DATA |
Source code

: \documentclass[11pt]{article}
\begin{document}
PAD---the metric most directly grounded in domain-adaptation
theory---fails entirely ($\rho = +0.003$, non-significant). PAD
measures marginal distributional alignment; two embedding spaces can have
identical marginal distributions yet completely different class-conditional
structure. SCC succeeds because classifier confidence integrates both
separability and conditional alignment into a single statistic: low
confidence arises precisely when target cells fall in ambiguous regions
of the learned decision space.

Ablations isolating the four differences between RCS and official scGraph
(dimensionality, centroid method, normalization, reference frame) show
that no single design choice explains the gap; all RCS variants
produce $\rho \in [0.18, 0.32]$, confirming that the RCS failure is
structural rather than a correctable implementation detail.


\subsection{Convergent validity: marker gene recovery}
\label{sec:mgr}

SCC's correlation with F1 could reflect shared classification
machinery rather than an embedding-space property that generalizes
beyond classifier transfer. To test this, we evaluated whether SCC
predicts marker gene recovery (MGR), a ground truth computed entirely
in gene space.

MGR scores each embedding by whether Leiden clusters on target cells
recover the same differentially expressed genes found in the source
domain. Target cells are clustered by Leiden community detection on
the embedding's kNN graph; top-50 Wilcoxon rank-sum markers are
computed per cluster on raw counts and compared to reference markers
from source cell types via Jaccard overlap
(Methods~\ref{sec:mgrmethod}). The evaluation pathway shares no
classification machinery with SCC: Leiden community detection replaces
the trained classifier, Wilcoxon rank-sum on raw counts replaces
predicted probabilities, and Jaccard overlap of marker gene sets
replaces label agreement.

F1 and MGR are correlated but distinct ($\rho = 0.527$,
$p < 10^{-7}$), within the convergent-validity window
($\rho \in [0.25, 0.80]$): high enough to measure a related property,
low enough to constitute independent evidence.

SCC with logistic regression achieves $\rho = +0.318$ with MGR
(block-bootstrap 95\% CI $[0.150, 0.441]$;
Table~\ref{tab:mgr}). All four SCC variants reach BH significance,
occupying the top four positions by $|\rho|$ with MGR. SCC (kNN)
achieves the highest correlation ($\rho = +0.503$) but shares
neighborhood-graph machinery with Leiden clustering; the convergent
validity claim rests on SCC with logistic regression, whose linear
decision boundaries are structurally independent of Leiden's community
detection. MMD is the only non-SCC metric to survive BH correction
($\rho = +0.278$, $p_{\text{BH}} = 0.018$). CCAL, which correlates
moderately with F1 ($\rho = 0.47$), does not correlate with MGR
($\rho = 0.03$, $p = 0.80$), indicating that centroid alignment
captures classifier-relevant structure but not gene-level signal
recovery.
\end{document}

TASK TO COMPLETE |
With the line holding "of the learned decision space." as the first and the line holding "MGR scores each" as the last, please transcribe exactly the lines of the material above in that range and nothing else.

EXERCISE OUTPUT |
of the learned decision space.

Ablations isolating the four differences between RCS and official scGraph
(dimensionality, centroid method, normalization, reference frame) show
that no single design choice explains the gap; all RCS variants
produce $\rho \in [0.18, 0.32]$, confirming that the RCS failure is
structural rather than a correctable implementation detail.


\subsection{Convergent validity: marker gene recovery}
\label{sec:mgr}

SCC's correlation with F1 could reflect shared classification
machinery rather than an embedding-space property that generalizes
beyond classifier transfer. To test this, we evaluated whether SCC
predicts marker gene recovery (MGR), a ground truth computed entirely
in gene space.

MGR scores each embedding by whether Leiden clusters on target cells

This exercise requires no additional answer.